*** Begin section ***

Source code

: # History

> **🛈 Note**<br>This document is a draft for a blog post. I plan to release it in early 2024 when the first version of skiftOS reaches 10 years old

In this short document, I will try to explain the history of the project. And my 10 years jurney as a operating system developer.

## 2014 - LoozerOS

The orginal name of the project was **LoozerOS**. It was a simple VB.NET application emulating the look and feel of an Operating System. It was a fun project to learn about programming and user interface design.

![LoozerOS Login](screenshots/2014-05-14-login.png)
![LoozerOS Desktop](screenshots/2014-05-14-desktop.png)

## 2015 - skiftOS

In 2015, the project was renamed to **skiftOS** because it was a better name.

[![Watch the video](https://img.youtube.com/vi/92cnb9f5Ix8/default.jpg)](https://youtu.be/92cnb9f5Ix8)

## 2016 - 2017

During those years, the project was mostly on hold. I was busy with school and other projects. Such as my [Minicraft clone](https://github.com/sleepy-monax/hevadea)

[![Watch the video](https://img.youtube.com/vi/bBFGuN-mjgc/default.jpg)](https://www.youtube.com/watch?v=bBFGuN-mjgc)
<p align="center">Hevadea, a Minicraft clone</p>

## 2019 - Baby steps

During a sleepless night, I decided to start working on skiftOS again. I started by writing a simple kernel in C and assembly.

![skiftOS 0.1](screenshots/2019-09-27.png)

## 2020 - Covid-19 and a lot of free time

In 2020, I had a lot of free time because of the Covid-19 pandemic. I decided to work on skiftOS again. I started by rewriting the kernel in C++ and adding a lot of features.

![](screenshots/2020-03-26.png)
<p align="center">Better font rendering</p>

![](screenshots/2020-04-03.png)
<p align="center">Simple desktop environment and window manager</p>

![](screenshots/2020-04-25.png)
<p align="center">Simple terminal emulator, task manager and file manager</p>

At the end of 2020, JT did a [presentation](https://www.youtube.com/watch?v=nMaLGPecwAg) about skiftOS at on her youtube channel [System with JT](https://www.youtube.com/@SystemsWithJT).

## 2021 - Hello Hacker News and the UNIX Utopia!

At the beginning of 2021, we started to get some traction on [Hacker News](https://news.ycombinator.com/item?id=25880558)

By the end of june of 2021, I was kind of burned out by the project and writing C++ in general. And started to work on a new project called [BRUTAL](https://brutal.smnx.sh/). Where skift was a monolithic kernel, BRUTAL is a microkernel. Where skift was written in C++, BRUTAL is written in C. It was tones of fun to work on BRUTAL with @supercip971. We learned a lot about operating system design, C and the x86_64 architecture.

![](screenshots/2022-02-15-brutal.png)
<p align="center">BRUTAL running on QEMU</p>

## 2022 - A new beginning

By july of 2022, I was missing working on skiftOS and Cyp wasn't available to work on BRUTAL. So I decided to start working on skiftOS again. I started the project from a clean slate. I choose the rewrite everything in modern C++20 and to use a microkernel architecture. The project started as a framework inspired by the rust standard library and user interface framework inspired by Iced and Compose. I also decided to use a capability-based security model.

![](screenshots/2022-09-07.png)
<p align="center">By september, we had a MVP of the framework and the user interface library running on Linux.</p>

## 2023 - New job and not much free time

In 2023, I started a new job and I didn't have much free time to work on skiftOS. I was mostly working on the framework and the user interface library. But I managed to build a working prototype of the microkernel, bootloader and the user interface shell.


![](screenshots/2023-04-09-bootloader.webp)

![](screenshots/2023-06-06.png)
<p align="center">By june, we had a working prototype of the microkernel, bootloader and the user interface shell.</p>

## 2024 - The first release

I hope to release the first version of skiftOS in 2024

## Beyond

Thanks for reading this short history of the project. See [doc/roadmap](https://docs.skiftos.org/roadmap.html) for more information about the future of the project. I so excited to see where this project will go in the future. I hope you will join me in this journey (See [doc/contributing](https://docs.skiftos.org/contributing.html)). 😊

*** End section ***

**Problem**: Say how many lines of the listing above contain "https", giving nothing but the number.

**Solution**: 7